L'âge médian des entrepreneurs concernés s'établit à 45,8 ans, en légère baisse, liée à la hausse marquée chez les moins de 26 ans (+27,8 %). Les 41-50 ans restent les plus touchés, avec plus de 16 000 pertes d'emploi recensées.
Le secteur de la construction concentre 25 % des liquidations judiciaires, suivi par le commerce avec 21 %. Si leur poids demeure prépondérant, ces 2 secteurs enregistrent toutefois une légère amélioration (- 3,0 % et -1,8 %), contrairement aux autres secteurs d’activité, où le nombre de liquidations progresse.
L'anticipation, seule réponse durable
La liquidation d’une entreprise ne se résume pas à une simple procédure économique : elle s’accompagne souvent pour le dirigeant d’un véritable choc personnel et professionnel (perte d’identité, sentiment d’échec et isolement).
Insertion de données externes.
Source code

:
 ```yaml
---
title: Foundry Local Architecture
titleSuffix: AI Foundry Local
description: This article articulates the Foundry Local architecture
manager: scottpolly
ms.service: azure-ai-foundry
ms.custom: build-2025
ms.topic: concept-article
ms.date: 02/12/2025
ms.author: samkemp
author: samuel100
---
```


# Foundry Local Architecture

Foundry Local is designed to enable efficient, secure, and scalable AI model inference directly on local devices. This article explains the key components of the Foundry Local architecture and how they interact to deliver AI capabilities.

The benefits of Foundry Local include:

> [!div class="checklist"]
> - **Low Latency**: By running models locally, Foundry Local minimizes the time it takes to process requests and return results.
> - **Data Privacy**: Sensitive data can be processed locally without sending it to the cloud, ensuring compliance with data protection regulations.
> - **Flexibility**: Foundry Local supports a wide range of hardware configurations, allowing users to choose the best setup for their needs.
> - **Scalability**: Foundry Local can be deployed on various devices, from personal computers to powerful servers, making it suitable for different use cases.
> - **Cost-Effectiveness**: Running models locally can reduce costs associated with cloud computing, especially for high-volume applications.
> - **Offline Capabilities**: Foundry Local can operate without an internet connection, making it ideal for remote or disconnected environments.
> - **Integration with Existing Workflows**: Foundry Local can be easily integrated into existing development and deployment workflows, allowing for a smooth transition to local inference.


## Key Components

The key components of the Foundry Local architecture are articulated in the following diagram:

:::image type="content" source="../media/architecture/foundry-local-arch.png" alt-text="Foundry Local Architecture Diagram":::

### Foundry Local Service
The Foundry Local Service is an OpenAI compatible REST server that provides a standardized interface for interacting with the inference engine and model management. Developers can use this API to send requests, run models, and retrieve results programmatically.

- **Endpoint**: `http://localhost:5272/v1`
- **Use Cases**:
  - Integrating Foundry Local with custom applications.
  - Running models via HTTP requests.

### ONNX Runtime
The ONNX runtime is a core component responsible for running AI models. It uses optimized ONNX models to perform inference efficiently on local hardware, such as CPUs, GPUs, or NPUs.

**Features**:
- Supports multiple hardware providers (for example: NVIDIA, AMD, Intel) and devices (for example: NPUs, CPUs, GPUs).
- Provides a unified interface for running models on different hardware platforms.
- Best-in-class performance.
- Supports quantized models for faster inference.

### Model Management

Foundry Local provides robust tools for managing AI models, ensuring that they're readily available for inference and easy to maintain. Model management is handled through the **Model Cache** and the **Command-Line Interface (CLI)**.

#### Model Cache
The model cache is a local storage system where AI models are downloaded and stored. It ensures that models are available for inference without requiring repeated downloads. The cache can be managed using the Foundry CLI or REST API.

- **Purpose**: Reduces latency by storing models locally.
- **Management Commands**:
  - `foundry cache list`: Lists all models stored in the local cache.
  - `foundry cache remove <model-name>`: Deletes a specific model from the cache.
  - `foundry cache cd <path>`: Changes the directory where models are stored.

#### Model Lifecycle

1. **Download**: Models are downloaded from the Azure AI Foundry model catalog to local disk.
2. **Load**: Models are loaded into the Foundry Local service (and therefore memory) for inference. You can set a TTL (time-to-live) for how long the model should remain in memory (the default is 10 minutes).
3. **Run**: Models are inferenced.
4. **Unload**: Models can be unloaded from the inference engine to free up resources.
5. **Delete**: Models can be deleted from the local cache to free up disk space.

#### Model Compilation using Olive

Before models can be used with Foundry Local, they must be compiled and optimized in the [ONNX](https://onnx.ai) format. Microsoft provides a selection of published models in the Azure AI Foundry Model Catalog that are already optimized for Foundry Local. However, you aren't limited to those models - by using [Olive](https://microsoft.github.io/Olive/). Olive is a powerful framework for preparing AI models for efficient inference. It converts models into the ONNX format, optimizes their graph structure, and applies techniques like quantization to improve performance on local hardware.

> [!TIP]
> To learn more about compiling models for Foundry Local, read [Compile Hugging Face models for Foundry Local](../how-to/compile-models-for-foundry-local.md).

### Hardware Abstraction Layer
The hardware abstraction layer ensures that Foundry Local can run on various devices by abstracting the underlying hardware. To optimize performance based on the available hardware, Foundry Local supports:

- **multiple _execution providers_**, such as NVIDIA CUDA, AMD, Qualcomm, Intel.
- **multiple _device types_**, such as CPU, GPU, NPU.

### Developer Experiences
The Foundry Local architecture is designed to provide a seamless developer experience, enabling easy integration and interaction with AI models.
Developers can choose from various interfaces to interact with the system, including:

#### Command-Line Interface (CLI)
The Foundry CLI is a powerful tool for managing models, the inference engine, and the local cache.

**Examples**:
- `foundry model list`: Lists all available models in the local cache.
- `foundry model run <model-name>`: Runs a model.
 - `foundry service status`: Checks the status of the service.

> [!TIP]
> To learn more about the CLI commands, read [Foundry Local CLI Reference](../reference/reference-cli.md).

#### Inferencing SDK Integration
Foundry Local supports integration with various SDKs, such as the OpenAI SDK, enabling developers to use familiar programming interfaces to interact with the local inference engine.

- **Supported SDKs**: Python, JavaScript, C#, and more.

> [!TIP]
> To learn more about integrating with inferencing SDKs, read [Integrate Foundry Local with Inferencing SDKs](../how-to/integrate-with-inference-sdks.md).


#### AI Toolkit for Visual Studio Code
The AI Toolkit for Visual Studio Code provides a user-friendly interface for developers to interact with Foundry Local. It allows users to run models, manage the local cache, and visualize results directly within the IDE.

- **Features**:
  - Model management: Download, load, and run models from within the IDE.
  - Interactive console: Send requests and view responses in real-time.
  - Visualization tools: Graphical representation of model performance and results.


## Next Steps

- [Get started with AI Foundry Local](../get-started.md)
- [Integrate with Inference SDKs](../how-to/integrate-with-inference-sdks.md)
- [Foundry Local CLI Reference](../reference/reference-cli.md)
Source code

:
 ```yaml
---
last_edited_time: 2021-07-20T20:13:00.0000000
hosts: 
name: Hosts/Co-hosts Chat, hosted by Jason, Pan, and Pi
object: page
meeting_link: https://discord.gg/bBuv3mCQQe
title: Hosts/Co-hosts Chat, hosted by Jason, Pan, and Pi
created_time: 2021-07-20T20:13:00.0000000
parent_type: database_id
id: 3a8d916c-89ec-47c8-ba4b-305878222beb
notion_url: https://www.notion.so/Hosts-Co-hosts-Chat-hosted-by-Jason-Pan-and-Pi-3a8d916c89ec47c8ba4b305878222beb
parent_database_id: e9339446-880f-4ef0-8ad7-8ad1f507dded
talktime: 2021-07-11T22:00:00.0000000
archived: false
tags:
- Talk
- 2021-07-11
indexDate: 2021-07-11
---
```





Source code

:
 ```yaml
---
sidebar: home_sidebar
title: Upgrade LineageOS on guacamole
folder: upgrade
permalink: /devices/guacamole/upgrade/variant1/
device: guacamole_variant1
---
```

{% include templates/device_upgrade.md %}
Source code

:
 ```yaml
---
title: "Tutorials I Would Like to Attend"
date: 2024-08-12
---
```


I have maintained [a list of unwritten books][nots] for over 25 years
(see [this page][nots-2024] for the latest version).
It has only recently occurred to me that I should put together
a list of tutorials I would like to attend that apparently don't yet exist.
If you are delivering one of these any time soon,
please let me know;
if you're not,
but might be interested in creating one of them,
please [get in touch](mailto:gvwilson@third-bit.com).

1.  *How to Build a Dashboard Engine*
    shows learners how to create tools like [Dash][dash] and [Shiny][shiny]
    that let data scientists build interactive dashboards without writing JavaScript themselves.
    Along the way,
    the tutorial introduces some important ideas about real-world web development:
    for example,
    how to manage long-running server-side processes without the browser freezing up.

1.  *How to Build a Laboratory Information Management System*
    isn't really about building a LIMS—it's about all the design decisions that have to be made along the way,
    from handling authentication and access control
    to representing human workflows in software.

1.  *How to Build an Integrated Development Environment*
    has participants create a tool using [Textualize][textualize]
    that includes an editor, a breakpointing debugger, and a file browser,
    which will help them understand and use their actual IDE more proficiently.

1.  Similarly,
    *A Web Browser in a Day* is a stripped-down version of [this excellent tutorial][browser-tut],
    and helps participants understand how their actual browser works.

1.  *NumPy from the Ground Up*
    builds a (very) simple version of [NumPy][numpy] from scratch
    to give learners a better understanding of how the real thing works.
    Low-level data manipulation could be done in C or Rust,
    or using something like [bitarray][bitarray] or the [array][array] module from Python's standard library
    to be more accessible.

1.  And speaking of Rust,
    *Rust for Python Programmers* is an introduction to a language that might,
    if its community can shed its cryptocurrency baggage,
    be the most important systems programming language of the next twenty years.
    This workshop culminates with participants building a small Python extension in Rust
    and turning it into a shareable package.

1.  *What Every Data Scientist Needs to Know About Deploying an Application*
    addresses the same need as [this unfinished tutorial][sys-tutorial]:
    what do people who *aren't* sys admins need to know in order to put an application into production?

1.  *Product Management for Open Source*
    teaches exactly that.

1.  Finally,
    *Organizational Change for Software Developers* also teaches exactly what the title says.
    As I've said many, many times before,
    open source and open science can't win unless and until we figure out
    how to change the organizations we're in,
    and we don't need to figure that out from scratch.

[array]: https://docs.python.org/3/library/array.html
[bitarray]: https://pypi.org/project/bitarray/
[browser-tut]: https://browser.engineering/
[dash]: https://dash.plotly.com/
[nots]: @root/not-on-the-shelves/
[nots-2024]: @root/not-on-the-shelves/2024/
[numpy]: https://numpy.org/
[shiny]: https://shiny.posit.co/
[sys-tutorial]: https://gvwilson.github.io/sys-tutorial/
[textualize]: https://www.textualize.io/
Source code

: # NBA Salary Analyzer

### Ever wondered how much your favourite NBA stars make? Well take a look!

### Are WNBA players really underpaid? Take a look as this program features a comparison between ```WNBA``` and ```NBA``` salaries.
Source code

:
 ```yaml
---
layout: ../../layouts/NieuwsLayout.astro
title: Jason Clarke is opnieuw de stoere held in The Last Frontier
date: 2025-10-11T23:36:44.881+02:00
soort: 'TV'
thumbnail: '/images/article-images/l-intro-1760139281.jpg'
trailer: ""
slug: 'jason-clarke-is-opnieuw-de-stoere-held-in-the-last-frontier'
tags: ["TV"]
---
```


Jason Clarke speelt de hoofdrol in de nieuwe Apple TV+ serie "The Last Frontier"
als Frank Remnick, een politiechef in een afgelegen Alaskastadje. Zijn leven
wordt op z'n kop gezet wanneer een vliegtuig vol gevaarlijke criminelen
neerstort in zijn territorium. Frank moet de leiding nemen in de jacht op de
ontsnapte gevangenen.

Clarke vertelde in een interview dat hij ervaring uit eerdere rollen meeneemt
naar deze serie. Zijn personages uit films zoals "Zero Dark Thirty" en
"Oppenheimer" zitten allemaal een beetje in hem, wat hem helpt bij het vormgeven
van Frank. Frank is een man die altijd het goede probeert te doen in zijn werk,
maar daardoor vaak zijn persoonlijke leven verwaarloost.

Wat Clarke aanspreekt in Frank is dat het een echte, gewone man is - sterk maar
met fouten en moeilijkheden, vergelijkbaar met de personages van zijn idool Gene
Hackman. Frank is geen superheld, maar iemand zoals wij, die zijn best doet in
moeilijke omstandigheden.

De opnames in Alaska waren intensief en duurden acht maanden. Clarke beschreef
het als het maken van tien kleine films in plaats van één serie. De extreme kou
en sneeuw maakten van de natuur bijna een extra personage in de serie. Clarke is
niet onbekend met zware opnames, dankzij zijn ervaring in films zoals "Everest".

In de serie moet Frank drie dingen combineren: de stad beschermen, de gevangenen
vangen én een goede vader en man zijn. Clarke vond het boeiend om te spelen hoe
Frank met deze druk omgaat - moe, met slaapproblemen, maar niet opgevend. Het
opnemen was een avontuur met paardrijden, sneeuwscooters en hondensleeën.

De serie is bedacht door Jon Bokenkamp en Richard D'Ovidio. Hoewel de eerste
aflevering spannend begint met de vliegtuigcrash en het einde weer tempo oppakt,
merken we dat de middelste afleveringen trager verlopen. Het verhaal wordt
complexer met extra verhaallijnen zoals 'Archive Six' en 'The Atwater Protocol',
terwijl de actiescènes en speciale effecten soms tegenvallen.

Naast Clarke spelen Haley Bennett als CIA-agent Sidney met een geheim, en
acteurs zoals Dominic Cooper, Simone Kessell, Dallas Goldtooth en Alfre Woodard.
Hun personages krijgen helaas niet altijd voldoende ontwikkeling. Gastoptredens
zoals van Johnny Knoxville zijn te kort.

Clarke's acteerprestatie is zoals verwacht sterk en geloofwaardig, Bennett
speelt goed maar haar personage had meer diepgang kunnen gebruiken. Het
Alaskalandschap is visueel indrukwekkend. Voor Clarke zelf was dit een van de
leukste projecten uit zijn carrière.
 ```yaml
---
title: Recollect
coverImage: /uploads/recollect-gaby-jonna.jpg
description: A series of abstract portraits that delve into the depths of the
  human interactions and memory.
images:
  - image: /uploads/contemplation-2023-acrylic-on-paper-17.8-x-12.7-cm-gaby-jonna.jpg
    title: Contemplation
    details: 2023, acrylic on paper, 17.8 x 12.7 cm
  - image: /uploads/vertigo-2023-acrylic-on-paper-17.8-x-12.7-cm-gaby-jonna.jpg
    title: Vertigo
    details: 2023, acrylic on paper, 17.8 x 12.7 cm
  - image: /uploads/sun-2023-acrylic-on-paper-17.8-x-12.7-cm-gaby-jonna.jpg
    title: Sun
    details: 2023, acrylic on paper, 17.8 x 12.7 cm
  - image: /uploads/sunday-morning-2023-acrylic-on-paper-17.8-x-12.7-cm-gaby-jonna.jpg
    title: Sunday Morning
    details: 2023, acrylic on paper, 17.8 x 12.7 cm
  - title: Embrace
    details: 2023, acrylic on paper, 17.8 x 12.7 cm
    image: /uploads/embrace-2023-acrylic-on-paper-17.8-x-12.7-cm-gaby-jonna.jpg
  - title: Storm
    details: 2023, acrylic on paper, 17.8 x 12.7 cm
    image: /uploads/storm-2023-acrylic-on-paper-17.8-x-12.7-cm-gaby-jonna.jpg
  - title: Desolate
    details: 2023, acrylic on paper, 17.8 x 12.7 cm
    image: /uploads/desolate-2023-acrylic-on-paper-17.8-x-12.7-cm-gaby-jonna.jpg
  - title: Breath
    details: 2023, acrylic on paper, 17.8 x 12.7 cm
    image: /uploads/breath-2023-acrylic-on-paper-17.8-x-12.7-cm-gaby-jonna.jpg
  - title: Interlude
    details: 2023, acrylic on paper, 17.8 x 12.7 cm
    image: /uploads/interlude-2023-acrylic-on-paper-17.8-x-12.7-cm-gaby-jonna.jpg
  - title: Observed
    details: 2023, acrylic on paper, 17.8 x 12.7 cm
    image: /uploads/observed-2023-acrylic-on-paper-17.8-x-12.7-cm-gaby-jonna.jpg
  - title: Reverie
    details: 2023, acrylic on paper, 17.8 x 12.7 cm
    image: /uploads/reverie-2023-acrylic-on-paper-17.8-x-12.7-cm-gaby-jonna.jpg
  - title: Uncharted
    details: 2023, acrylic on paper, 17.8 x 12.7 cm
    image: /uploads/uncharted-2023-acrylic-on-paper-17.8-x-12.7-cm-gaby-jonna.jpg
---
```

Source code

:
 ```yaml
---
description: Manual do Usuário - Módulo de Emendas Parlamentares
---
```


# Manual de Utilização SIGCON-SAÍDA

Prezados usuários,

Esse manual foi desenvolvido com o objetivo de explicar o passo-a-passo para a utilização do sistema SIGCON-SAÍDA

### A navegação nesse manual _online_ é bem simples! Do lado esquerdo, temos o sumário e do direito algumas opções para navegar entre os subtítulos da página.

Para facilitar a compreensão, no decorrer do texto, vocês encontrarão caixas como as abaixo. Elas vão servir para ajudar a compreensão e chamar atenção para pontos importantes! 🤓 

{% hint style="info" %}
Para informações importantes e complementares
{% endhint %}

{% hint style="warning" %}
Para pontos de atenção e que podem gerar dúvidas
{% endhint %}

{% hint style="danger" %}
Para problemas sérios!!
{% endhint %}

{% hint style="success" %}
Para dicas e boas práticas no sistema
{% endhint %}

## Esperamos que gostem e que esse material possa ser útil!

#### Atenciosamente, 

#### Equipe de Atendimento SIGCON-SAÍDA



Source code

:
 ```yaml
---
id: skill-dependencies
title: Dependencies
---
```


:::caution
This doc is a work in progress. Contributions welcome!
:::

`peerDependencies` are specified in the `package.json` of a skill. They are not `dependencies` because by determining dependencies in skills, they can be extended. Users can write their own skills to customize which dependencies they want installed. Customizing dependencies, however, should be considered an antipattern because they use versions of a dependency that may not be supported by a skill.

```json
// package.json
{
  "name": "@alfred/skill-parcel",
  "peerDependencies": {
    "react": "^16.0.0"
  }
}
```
Par ailleurs, la perte d'emploi d'un chef d'entreprise ne déclenche aucune protection automatique.
Face à cette situation, des dispositifs d’aide existent. Assurance chômage des dirigeants, associations spécialisées dans l’accompagnement à la reconversion, ou réseaux d’entraide entre entrepreneurs offrent un appui moral et financier à ceux qui cherchent à rebondir.